Overcoming the odds

Partnering with the Springfield Art Association is just another building block on top of several the school has already put into motion to provide its high population of mobile, lowincome students with a quality education.

Along with a high low-income rate, McClernand hosts the highest “mobility” rate of any District 186 elementary school. A student is designated as mobile if he or she transfers in or out of a school during the school year. Every year since at least 1999, McClernand has had a mobility rate ranging anywhere from 36 percent to nearly 55 percent. Often, highly mobile students move because their parents miss a few months’ rent, forcing them to move across town. Sometimes the cycle repeats itself and a student changes schools over and over again.

All of that change is hard on both teachers and students, who have to build new relationships and make sure incoming students are on the same track as the rest of the classroom.

For years the district has tried to align curriculum across the schools so that students transferring from one school to another midyear will only be a day or two behind their peers. Still, change is hard.

Amy Thomas, a third-grader who came to McClernand last year, seems to have adjusted well and she likes her new school – “They have real cool food, you get to read a lot and they have cool teachers,” she says, as she takes a quick break from reading Eloise and the Big Parade during her lunch period. But she adds that she misses her friends from Ridgely Elementary.

For teachers, it’s a matter of having enough materials on hand to accommodate new students and of managing a classroom that’s always in flux. “You just start from scratch and get to know that kid pretty quick,” says Wendy Flach, a fourth-grade teacher, who this year has seen two students leave her class. The school as a whole from October to February is showing a mobility rate of about 18 percent, with two students who since the beginning of the school year have left and returned and three new students who had been to McClernand in previous years.

“I think sometimes they get used to it,” says Flach, adding that returning students are common and sometimes easier to accommodate than brand new students. “We already know them, we already know their families and we don’t have to rebuild those relationships.”

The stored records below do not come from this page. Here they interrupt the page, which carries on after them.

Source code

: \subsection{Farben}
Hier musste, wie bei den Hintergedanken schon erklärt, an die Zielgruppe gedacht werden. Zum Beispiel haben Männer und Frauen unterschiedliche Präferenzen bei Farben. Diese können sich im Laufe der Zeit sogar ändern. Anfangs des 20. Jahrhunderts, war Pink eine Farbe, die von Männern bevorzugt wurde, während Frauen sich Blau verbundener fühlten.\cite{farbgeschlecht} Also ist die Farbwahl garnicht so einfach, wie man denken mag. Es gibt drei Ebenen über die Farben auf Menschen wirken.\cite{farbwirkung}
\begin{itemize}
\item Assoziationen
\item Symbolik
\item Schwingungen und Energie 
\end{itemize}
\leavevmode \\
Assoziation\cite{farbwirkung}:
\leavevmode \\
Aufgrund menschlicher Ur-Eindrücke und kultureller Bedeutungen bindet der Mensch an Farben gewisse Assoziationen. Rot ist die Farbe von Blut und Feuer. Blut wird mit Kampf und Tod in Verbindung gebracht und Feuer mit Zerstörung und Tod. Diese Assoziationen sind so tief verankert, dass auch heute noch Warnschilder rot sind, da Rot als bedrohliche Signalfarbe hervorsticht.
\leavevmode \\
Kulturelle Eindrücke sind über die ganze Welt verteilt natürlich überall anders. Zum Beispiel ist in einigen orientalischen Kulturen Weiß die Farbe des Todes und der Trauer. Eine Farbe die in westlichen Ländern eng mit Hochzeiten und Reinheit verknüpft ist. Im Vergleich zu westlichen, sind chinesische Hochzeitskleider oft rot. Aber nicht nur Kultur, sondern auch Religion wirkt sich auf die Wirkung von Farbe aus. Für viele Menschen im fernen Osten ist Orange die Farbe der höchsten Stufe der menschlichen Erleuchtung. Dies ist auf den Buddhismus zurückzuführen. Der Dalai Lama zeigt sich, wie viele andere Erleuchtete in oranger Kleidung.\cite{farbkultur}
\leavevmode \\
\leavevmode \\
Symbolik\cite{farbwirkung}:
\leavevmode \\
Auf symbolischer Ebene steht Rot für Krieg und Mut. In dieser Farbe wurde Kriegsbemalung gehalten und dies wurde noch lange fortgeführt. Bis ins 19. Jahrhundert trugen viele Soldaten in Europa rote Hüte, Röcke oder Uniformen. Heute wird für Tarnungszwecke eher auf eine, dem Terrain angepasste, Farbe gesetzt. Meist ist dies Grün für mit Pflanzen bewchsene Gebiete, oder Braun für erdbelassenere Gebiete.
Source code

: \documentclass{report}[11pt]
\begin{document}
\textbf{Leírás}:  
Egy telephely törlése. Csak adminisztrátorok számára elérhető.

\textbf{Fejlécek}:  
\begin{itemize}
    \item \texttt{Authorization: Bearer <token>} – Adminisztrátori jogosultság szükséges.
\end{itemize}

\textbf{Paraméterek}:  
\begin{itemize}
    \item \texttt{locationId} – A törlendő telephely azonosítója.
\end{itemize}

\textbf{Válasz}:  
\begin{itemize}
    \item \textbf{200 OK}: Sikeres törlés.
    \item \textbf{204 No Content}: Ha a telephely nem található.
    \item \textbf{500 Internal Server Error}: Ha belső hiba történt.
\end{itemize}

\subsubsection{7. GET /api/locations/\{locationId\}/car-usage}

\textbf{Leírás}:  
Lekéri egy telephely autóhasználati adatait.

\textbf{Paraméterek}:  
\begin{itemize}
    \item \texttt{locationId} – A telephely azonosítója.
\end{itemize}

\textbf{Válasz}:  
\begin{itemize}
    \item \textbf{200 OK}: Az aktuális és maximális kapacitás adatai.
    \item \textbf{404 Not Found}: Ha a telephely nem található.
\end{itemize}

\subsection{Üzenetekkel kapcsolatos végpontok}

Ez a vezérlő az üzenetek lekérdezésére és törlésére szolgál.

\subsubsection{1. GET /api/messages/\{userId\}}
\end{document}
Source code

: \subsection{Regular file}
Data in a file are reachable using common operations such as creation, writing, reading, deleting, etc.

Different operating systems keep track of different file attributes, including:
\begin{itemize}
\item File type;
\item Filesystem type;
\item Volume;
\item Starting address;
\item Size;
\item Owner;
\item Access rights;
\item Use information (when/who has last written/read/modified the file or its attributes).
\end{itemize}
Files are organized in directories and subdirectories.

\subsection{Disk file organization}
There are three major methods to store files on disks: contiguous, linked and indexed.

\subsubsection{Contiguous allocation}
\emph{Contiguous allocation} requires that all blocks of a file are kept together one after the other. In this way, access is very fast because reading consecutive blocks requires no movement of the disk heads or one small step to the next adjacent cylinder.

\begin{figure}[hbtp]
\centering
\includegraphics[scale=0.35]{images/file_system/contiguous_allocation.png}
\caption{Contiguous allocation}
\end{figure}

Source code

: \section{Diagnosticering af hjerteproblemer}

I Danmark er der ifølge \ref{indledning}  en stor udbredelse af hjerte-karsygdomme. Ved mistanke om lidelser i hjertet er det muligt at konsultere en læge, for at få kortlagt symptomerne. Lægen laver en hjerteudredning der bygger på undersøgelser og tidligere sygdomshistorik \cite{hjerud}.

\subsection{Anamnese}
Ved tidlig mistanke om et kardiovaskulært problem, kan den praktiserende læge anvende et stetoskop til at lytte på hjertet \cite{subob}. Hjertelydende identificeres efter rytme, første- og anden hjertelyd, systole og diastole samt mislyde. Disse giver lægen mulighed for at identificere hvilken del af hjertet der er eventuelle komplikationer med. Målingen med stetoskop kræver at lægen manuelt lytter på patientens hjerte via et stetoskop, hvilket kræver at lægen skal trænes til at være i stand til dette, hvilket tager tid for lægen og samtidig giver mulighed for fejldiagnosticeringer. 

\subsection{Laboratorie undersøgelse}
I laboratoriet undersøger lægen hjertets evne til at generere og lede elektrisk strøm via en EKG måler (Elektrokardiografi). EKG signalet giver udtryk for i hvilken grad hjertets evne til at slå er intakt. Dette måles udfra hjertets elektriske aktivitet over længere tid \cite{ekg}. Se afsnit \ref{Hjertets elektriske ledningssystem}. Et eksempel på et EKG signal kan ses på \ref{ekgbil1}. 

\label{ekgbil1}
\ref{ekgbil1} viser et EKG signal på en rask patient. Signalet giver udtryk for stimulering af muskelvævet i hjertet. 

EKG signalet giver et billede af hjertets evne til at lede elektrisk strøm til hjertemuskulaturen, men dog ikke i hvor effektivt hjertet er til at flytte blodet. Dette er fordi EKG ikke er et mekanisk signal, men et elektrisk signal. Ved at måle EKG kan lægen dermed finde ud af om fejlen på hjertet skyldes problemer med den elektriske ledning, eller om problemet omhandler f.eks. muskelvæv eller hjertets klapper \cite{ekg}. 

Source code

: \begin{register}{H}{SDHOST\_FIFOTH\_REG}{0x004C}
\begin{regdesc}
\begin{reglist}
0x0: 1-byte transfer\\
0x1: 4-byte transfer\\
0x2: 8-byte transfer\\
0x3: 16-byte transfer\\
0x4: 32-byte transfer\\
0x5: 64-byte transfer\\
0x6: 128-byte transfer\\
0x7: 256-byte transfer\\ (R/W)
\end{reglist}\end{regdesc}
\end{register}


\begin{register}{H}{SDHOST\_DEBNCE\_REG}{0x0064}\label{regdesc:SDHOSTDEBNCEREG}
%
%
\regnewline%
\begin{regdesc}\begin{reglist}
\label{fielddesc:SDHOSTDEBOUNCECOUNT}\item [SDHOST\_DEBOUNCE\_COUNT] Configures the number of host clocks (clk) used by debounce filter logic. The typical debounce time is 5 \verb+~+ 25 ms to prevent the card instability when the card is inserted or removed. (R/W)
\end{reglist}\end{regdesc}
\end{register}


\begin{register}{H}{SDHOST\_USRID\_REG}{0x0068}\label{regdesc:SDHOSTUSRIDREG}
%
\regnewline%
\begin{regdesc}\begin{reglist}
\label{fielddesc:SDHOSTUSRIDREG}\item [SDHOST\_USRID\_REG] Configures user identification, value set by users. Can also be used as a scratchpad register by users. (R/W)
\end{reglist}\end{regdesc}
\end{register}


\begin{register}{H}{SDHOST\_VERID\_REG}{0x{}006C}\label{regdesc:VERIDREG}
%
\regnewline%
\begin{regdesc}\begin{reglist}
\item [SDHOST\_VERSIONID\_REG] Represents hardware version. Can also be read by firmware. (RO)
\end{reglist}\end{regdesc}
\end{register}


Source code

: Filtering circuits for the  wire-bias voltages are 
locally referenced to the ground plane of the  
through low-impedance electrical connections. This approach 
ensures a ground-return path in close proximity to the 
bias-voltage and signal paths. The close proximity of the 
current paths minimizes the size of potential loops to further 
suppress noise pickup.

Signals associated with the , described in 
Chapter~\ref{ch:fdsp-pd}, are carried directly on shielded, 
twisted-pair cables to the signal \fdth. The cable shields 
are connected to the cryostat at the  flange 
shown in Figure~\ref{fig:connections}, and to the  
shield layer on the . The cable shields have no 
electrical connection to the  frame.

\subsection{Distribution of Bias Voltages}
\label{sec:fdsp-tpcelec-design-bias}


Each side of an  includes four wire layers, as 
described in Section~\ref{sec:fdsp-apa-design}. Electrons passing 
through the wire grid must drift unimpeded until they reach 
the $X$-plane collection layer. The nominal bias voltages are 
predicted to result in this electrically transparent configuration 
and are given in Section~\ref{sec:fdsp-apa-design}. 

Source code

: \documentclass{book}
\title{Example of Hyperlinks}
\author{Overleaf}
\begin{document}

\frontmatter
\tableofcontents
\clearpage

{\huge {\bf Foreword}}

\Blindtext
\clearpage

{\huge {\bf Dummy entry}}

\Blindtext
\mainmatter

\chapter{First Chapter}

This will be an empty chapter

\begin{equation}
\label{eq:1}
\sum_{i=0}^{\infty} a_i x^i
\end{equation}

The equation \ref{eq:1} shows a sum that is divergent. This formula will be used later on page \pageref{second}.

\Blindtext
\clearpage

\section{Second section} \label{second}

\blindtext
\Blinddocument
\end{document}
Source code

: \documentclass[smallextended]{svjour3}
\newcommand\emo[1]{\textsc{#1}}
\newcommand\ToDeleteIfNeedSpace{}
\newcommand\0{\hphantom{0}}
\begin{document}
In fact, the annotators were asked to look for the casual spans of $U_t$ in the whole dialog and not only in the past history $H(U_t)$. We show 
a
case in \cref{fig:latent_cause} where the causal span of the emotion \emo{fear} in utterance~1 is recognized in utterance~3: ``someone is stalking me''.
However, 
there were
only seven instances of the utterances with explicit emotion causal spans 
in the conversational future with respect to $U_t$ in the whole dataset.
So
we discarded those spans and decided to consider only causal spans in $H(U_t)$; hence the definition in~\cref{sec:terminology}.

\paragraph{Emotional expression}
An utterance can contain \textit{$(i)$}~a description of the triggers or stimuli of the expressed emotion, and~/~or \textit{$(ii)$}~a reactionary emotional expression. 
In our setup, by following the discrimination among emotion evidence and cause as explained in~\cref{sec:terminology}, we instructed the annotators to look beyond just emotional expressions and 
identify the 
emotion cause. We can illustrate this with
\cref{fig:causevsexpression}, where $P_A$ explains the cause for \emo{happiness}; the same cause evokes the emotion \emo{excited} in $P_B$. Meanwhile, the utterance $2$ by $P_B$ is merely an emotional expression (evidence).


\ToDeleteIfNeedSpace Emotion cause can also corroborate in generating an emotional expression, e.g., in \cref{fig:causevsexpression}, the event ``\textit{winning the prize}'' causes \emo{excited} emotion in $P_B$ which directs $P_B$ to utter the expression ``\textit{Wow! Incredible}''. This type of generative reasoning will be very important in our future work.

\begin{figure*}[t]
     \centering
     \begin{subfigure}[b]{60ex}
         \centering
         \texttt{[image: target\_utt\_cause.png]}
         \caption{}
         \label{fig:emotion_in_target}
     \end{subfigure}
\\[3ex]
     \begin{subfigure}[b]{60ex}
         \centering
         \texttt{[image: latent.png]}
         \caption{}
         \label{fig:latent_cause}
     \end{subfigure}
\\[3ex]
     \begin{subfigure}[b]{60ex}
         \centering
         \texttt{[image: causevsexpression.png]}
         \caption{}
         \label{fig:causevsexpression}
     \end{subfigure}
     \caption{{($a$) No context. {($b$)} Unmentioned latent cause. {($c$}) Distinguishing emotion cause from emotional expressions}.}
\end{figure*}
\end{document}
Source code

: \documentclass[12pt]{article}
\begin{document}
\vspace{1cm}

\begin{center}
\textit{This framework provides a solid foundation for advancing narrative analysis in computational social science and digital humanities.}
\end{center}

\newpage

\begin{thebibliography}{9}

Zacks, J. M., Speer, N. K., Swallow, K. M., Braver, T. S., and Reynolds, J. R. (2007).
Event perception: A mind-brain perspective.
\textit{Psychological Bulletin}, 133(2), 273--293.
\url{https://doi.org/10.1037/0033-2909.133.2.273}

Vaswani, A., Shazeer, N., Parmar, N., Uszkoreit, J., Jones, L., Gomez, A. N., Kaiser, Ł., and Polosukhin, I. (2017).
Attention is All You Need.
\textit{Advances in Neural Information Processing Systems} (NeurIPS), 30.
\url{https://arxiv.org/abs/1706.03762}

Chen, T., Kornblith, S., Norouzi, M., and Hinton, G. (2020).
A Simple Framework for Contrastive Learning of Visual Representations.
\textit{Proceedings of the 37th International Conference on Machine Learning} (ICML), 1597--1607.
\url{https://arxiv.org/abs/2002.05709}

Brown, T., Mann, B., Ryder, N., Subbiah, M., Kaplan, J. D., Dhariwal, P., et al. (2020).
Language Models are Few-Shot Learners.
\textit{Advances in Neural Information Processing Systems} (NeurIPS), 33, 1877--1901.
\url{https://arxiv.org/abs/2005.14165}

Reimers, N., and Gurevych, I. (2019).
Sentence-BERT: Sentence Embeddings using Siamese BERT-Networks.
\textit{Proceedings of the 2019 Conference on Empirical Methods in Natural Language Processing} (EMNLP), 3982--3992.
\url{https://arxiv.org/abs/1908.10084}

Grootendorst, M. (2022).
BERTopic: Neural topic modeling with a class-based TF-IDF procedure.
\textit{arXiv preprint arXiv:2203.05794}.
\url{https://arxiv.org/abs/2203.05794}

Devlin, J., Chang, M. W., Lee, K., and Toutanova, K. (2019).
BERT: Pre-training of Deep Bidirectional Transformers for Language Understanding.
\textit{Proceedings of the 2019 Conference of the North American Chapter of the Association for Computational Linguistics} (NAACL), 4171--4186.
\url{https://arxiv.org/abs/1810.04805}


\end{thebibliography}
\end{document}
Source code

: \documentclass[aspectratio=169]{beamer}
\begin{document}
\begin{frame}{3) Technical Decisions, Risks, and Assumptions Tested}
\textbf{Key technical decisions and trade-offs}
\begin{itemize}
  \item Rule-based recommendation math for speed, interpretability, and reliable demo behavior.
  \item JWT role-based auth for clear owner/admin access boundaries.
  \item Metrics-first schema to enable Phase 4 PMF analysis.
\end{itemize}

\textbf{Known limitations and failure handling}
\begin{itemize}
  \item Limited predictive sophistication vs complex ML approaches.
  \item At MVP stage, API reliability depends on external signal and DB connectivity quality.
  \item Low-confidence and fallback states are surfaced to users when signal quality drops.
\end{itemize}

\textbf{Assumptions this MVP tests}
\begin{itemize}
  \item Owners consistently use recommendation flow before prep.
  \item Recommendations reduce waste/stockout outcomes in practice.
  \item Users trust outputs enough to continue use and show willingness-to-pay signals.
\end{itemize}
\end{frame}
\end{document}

To help combat the problem of mobility, Congress in 1987 passed the McKinney-Vento Homeless Assistance Act, which requires all schools to bus to their home school all children who become homeless. This year, McClernand is providing that service to between five and 10 students. As an extension of that, District 186 is allowing students who are forced to move out of McClernand’s residence boundaries to remain at McClernand if their parents can provide transportation for them. This year, of about 30 transfers into the school, 21 of them are students who were attending McClernand already but whose families moved outside of McClernand’s regular boundaries.

On top of mobility problems, McClernand is dealing with an extremely high low-income rate, which can manifest as poor student behavior and a lack of parental involvement. Supported by the district, McClernand understands that parents aren’t always able to overcome on their own the obstacles presented by their economic status, so the school is working on multiple fronts to help students as well as their parents.

Parent educator Nicolette Lovingood, who splits her time between McClernand and Wanless Elementary School, works to keep parents involved by checking in with them either by phone or a home visit. If parents need a ride to a parent-teacher conference, she makes sure they have one. If a child shows up to school sleepy and hungry, she finds out why and figures out a way to help parents make the situation better.

“If you provide a good support system for the parent, especially if they really want it, the child tends to do better,” Lovingood says. “The parent tends to focus more on what the child needs because their own needs are also being met, and then the child does better in school.”